Por: Diario Digital Castelo Branco/Lusa

Quatro associações e movimentos cívicos de Castelo Branco criaram a Plataforma de Defesa da Albufeira de Santa Águeda com o objetivo de denunciarem eventuais atentados ambientais.

Quatro associações e movimentos cívicos de Castelo Branco criaram a Plataforma de Defesa da Albufeira de Santa Águeda com o objetivo de denunciarem eventuais atentados ambientais.

Em comunicado, a Plataforma de Defesa da Albufeira de Santa Águeda explica que tem como objetivo defender aquele equipamento público da "voragem de interesses particulares insensíveis à conservação dos valores ambientais e ecológicos".

A plataforma, constituída pela Quercus, movimento cívico ‘As Romãs Também Resistem’, a Associação de Caça e Pesca e os Amigos da Póvoa de Rio de Moinhos, pretende ainda denunciar atentados ambientais e dinamizar ações de sensibilização das entidades responsáveis pela manutenção, controlo, inspeção e desenvolvimento sustentável da barragem.

A associação ambientalista Quercus denunciou, no ano passado e por diversas vezes, a existência de fenómenos de poluição e de erosão na albufeira de Santa Águeda, em consequência de movimentações de terra e destruição de carvalhais.

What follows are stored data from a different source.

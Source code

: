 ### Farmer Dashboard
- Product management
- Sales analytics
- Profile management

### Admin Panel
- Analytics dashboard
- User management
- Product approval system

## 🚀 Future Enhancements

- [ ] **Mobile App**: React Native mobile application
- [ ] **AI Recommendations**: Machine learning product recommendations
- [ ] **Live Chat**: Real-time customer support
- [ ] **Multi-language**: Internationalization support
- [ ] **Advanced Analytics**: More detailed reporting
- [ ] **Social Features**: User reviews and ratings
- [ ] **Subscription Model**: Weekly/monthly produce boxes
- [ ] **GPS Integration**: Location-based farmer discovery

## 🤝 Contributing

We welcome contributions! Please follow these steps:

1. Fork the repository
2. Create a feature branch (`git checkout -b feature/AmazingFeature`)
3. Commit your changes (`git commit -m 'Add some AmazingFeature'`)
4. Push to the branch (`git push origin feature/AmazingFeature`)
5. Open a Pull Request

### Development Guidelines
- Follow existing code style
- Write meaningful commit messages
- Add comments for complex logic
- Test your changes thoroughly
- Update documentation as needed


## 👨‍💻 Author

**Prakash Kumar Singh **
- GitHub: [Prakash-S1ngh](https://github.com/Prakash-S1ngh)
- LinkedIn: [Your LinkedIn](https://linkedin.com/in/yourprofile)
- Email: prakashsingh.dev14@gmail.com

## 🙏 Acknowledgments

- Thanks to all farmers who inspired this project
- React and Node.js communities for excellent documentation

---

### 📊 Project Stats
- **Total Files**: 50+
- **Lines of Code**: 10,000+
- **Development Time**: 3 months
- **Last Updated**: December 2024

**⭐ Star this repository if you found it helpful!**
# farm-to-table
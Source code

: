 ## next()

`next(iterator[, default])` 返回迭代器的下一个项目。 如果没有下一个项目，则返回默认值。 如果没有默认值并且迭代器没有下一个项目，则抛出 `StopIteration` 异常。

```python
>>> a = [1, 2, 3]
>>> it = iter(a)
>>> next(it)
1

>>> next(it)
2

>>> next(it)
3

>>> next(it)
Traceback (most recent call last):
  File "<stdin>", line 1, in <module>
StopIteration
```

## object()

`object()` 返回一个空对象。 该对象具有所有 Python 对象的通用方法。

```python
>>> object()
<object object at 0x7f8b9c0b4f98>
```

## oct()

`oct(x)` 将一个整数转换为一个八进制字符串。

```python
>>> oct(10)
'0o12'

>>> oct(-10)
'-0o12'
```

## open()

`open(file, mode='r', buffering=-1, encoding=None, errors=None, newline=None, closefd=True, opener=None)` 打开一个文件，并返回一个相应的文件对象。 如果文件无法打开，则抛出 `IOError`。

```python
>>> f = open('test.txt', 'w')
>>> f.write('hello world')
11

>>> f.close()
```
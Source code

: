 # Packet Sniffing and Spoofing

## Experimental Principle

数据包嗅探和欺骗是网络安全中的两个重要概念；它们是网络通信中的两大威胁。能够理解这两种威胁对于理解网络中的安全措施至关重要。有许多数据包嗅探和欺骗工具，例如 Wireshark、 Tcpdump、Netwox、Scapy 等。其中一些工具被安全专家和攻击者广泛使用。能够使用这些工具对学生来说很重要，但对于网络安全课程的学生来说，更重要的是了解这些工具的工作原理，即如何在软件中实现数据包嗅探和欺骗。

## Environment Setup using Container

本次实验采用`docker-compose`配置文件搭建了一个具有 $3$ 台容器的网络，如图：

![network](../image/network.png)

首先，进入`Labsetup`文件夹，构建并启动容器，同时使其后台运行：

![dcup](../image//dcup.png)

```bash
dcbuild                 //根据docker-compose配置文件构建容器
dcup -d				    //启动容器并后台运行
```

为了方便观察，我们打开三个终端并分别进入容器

Os ambientalistas denunciaram ainda o aparecimento de diversos fenómenos de contaminação em consequência das recentes movimentações de terra e destruição de carvalhais, e comunicaram a situação às autoridades competentes, nomeadamente à Agência Portuguesa do Ambiente (APA).

Então, exigiram a reposição da situação e identificaram várias outras dezenas de crimes e violações na zona do Plano de Ordenamento da Albufeira de Santa Águeda e Pisco (POASAP).

"Estamos convictos de que fazemos mais e melhor trabalhando de forma coletiva, organizada e abertos a futuras adesões de todos as associações e cidadãos que se identifiquem com os objetivos a que nos propomos", lê-se no comunicado.

A plataforma diz que vai apresentar uma queixa por crime ambiental no Ministério Público, situação cujos fundamentos irá dar a conhecer publicamente no dia 10 de maio.

O plano de água da albufeira de Santa Águeda ocupa uma área com cerca de 634 hectares, sendo que o seu uso principal é o abastecimento público, nomeadamente a parte do concelho de Idanha-a-Nova, à maioria da população do concelho de Castelo Branco (62%) e ainda parte do concelho de Vila Velha de Ródão.

Esta barragem encontra-se classificada como albufeira de águas públicas protegidas, que são aquelas cuja água é ou se prevê que venha a ser utilizada para abastecimento de populações e aquelas cuja proteção é ditada por razões de defesa ecológica.